Survival analysis across all genes in all colon cancer samples
The first analyzed cohort included all CRC samples with available RFS follow-up. The four most significant genes, where higher expression was linked to shorter RFS in CRC, including RNA-binding protein mRNA processing factor (RBPMS), TIMP metallopeptidase inhibitor 1 (TIMP1), COL4A2, and transgelin (TAGLN), are displayed in Figure 2, and the ten most significant genes are listed in Table 2. The aforementioned key genes maintained their significance in a multivariate analysis that took into account gender, stage, MSI, and location (the remaining clinical variables lacked sufficient data). The Cox regression results for all investigated genes in all available colon cancer specimens with RFS data are provided in Table S1, and the results for samples with OS data are in Table S2.
Figure 2.
Most robust genes associated with relapse-free survival in colon carcinoma
The four strongest genes with higher expression correlated to shorter survival are depicted, including RBPMS (A), TIMP1 (B), COL4A2 (C), and TAGLN (D).
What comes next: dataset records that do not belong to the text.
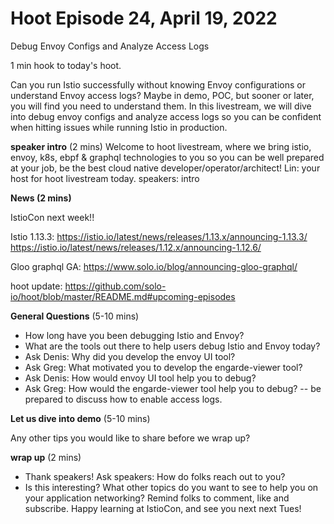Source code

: # Hoot Episode 24, April 19, 2022
Debug Envoy Configs and Analyze Access Logs

1 min hook to today's hoot.

Can you run Istio successfully without knowing Envoy configurations or understand Envoy access logs? Maybe in demo, POC, but sooner or later, you will find you need to understand them. In this livestream, we will dive into debug envoy configs and analyze access logs so you can be confident when hitting issues while running Istio in production.

**speaker intro** (2 mins)
Welcome to hoot livestream, where we bring istio, envoy, k8s, ebpf & graphql technologies to you so you can be well prepared at your job, be the best cloud native developer/operator/architect!
Lin: your host for hoot livestream today. 
speakers: intro

**News (2 mins)**

IstioCon next week!!

Istio 1.13.3: https://istio.io/latest/news/releases/1.13.x/announcing-1.13.3/
https://istio.io/latest/news/releases/1.12.x/announcing-1.12.6/

Gloo graphql GA: https://www.solo.io/blog/announcing-gloo-graphql/

hoot update: https://github.com/solo-io/hoot/blob/master/README.md#upcoming-episodes

**General Questions** (5-10 mins)
- How long have you been debugging Istio and Envoy?
- What are the tools out there to help users debug Istio and Envoy today?
- Ask Denis: Why did you develop the envoy UI tool?
- Ask Greg: What motivated you to develop the engarde-viewer tool?
- Ask Denis: How would envoy UI tool help you to debug?
- Ask Greg: How would the engarde-viewer tool help you to debug?
-- be prepared to discuss how to enable access logs.

**Let us dive into demo** (5-10 mins)


Any other tips you would like to share before we wrap up?

**wrap up** (2 mins)
- Thank speakers! Ask speakers: How do folks reach out to you?
- Is this interesting? What other topics do you want to see to help you on your application networking? Remind folks to comment, like and subscribe. Happy learning at IstioCon, and see you next next Tues!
HR = Hazard Rate, FDR = False Discovery Rate.
Table 2.
The ten strongest genes with higher gene expression correlated to shorter relapse-free survival length in three colon cancer cohorts including all patients, stage II patients, and stage III and IV tumors
| Gene symbol | p value | FDR | HR | Cutoff value |
|---|---|---|---|---|
| All patients | ||||
| RBPMS | 1.1E−17 | 5.7E−16 | 2.49 | 812 |
| TIMP1 | 6.5E−17 | 3.3E−15 | 2.44 | 9,073.5 |
| COL4A2 | 4.0E−16 | 2.1E−14 | 2.35 | 4,413 |
| TAGLN | 4.4E−16 | 2.2E−14 | 2.58 | 2,601.4 |
| LOXL2 | 2.0E−15 | 6.9E−14 | 2.33 | 1,333 |
| S100A11 | 1.0E−14 | 5.1E−13 | 2.31 | 8,250.3 |
| NOTCH3 | 1.0E−14 | 5.9E−13 | 2.26 | 544 |
| FAM127A | 2.1E−14 | 1.1E−12 | 2.24 | 1,523.6 |
| LMO2 | 2.1E−13 | 7.9E−12 | 2.17 | 471 |
| SERPINE1 | 2.8E−13 | 1.8E−11 | 2.18 | 537 |
| Stage II | ||||
| CSF1R | 1.1E−06 | 1.3E−05 | 2.86 | 323.5 |
| FLNA | 1.1E−06 | 2.9E−05 | 2.88 | 764.4 |
| TPBG | 1.5E−06 | 2.6E−05 | 2.65 | 1,199.4 |
| B2M | 2.0E−06 | 1.0E−04 | 2.62 | 30,461.9 |
| LOXL2 | 2.1E−06 | 4.9E−05 | 2.63 | 1,333.0 |
| TAGLN | 4.4E−06 | 7.5E−05 | 2.75 | 2,568.7 |
| LMO2 | 7.9E−06 | 8.1E−05 | 2.48 | 403.4 |
| YWHAE | 1.1E−05 | 2.8E−04 | 2.62 | 3,600.2 |
| PLOD1 | 1.7E−05 | 1.5E−04 | 2.43 | 689.0 |
| ARRB2 | 2.4E−05 | 3.7E−04 | 2.63 | 207.3 |
| Stage III/IV | ||||
| BHLHE40 | 3.1E−08 | 6.7E−07 | 2.06 | 3,756.5 |
| COL4A2 | 2.1E−07 | 2.7E−06 | 2.02 | 4,054.0 |
| TSC22D3 | 3.7E−07 | 9.3E−06 | 1.95 | 1,522.2 |
| NPR3 | 1.9E−06 | 6.8E−05 | 1.91 | 230.8 |
| A2M | 2.6E−06 | 2.7E−05 | 1.86 | 4,767.2 |
| NR1D1 | 2.7E−06 | 3.7E−05 | 2.32 | 347.2 |
| NOTCH3 | 2.9E−06 | 1.8E−05 | 2.27 | 236.1 |
| LOXL2 | 3.7E−06 | 6.2E−05 | 1.88 | 1,166.3 |
| TAGLN | 5.7E−06 | 5.6E−05 | 2 | 2,413.7 |
| KLK6 | 6.0E−06 | 3.1E−04 | 1.85 | 203.3 |
The stage II and stage III/IV gene lists were restricted to druggable genes with at least one possible inhibitor. HR, hazard rate; FDR, false discovery rate.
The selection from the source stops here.